Fork me on GitHub
#data-science
<
2023-04-13
>
Kira Howe20:04:44

Hey everyone 🙂 I’m going through my talk for the conj and wondering if anyone has a sec to check this. Are there any Clojure libraries missing from this slide?

🎉 8
zane21:04:01

You could add Gen.clj and InferenceQL! Gen.clj: Tool: General-purpose probabilistic programming (beyond Bayesian statistics) Python: pygen R: -- Clojure: Gen.clj InferenceQL: Tool: Automated Bayesian inference from databases Python: BayesDB (bayeslite) R: -- Clojure: InferenceQL Is “Timing” the when the library was first released?

Daniel Slutsky02:04:48

This is great. On the talk with Thomas, we will demonstrate how Clay/Quarto is also relevant under developer tooling (and also specifically dashboard creation).

Daniel Slutsky02:04:45

For deep learning, there is also djl-clj.

Daniel Slutsky02:04:56

I think a Zulip discussion for this topic would be helpful. It is still the main space for a few of the relevant people, and is also valuable for organizational memory

☝️ 2
🙏 2
zane03:04:12

Happy to discuss here or elsewhere! Whatever is easiest for folks.

aaelony04:04:51

for python, I prefer H2o's datatable over pandas (https://github.com/h2oai/datatable) similar to R's data.table

genmeblog10:04:42

Cool list, from my minor projects: • https://github.com/generateme/fitdistr - distribution fitting • https://github.com/generateme/inferme - Bayesian inference

genmeblog10:04:42

Maybe R (clojisr) and Python (libpython-clj) wrappers?

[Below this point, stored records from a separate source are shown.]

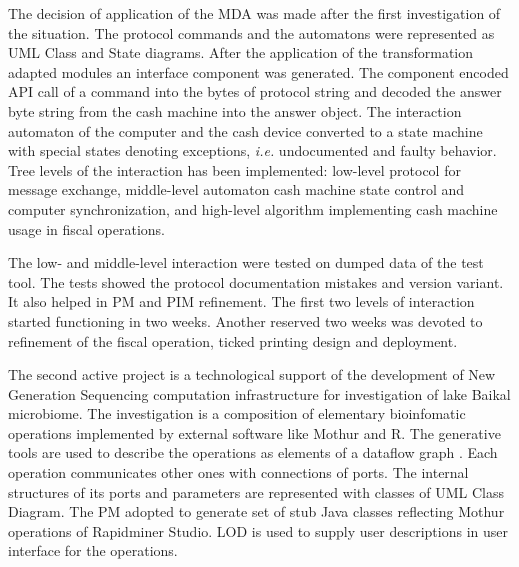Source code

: \documentclass[runningheads]{llncs}
\begin{document}
The decision of application of the MDA was made after the first investigation of the situation.  The protocol commands and the automatons were represented as UML Class and State diagrams.  After the application of the transformation adapted modules an interface component was generated.  The component encoded API call of a command into the bytes of protocol string and decoded the answer byte string from the cash machine into the answer object.  The interaction automaton of the computer and the cash device converted to a state machine with special states denoting exceptions, \emph{i.e.} undocumented and faulty behavior.  Tree levels of the interaction has been implemented: low-level protocol for message exchange, middle-level automaton cash machine state control and computer synchronization, and high-level algorithm implementing cash machine usage in fiscal operations.

The low- and middle-level interaction were tested on dumped data of the test tool.  The tests showed the protocol documentation mistakes and version variant.  It also helped in PM and PIM refinement.  The first two levels of interaction started functioning in two weeks.  Another reserved two weeks was devoted to refinement of the fiscal operation, ticked printing design and deployment.

The second active project is a technological support of the development of New Generation Sequencing computation infrastructure for investigation of lake Baikal microbiome.  The investigation is a composition of elementary bioinfomatic operations implemented by external software like Mothur and R.  The generative tools are used to describe the operations as elements of a dataflow graph \cite{dataflow}.  Each operation communicates other ones with connections of ports.  The internal structures of its ports and parameters are represented with classes of UML Class Diagram.  The PM adopted to generate set of stub Java classes reflecting Mothur operations of Rapidminer Studio.  LOD is used to supply user descriptions in user interface for the operations.



\end{document}
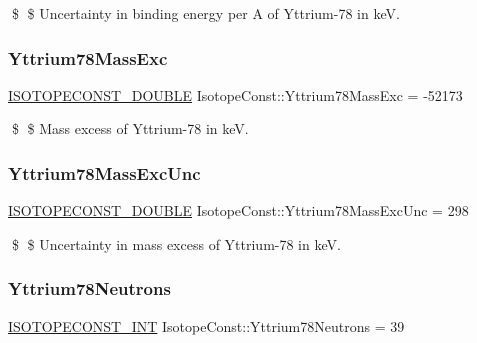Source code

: \$ \$ Uncertainty in binding energy per A of Yttrium-\/78 in keV. \mbox{\label{group___isotope_const-_yttrium-_y78_gadadfdb67688e45b7f755390d6cf1dd97}} 
\subsubsection{\texorpdfstring{Yttrium78\+Mass\+Exc}{Yttrium78MassExc}}
{\footnotesize\ttfamily \mbox{\hyperlink{group___isotope_const-_macros_ga8f45a7272ce02c0b4c65c44636ed719a}{I\+S\+O\+T\+O\+P\+E\+C\+O\+N\+S\+T\+\_\+\+D\+O\+U\+B\+LE}} Isotope\+Const\+::\+Yttrium78\+Mass\+Exc = -\/52173}

\$ \$ Mass excess of Yttrium-\/78 in keV. \mbox{\label{group___isotope_const-_yttrium-_y78_ga1901e3be28987f5424855f2689c91c3b}} 
\subsubsection{\texorpdfstring{Yttrium78\+Mass\+Exc\+Unc}{Yttrium78MassExcUnc}}
{\footnotesize\ttfamily \mbox{\hyperlink{group___isotope_const-_macros_ga8f45a7272ce02c0b4c65c44636ed719a}{I\+S\+O\+T\+O\+P\+E\+C\+O\+N\+S\+T\+\_\+\+D\+O\+U\+B\+LE}} Isotope\+Const\+::\+Yttrium78\+Mass\+Exc\+Unc = 298}

\$ \$ Uncertainty in mass excess of Yttrium-\/78 in keV. \mbox{\label{group___isotope_const-_yttrium-_y78_ga23ee5aedcfdd2393b6d9cab9754754e6}} 
\subsubsection{\texorpdfstring{Yttrium78\+Neutrons}{Yttrium78Neutrons}}
{\footnotesize\ttfamily \mbox{\hyperlink{group___isotope_const-_macros_ga5f18360b3e99483a35c32d789e62621c}{I\+S\+O\+T\+O\+P\+E\+C\+O\+N\+S\+T\+\_\+\+I\+NT}} Isotope\+Const\+::\+Yttrium78\+Neutrons = 39}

Rupert (All Street)11:04:33

A lot of the latest deeplearning Neural nets can be used with libpython-clj. Table processing can also just use built in clojure.core functions.

Mario Trost20:04:13

Perhaps add base R to R dataviz options

jsa-aerial20:04:07

Better on Zulip - that is where the Clojure DS community hangs out. Table processing in this context should not ref clj core stuff - way too slow and non scalable.

jsa-aerial20:04:14

I think Clojisr should be included and probably sicmutils (and what it has morphed into)

Kira Howe20:04:08

This is great.. thanks everyone. And good point Daniel and Jon.. I’ve cross-posted this to zulip, just thought I’d check here too. Obviously this is also not meant to be a comprehensive list.. more just a quick overview to demonstrate that Clojure has a complete toolkit

👍 8
2
Aziz Aldawood22:04:51

https://github.com/wotbrew/relic for data processing. this is what I use at least. I can't stand using pandas or tablecloth

phronmophobic19:04:06

I've been working on indexing clojure libraries on github. Since many of the authors are here, it would be great to have the appropriate topics listed on these repos so that they're easier to find. Maybe https://phronmophobic.github.io/dewey/search.html?topic=data-science?

🆒 1
genmeblog19:04:21

Here is the structured list of data science libraries and their segmentation. Maybe apply these? https://scicloj.github.io/docs/resources/libs/

1
🆒 1
phronmophobic19:04:12

Although for searching, it might make sense to use the full name rather than the acronym (eg. ts -> time-series-analysis) or both.

👍 1
Daniel Slutsky19:04:55

Btw this page is generated from an EDN file thanks to @U3X7174KS's refactoring.

teodorlu07:04:14

> Btw this page is generated from an EDN file thanks to @U3X7174KS’s refactoring. Though this is some of the first babashka code I’ve written, and I never got around to updating the README to reflect how to generate the markdown file! 😅 My motivation was to allow others to consume the EDN as data.

teodorlu07:04:43

> I’ve been working on indexing clojure libraries on github @U7RJTCH6J here’s another manually curated index of Clojure libraries: https://clojupedia.org/#/page/Clojupedia.org

phronmophobic07:04:21

My approach is to try to programmatically create the index. As long as these libraries use appropriate keywords in the name or description, they should show up, but it would also be nice to have repos categorized topically.

👍 2
Rupert (All Street)08:04:43

My experience is that clojure libraries very often have clojure keywords in the name or description. Another approach (not sure if it can be done efficiently) is checking for a file like project.clj or deps.edn etc. The GitHub UI - shows the percentage of repo in each programming language - but not sure if this is available by API.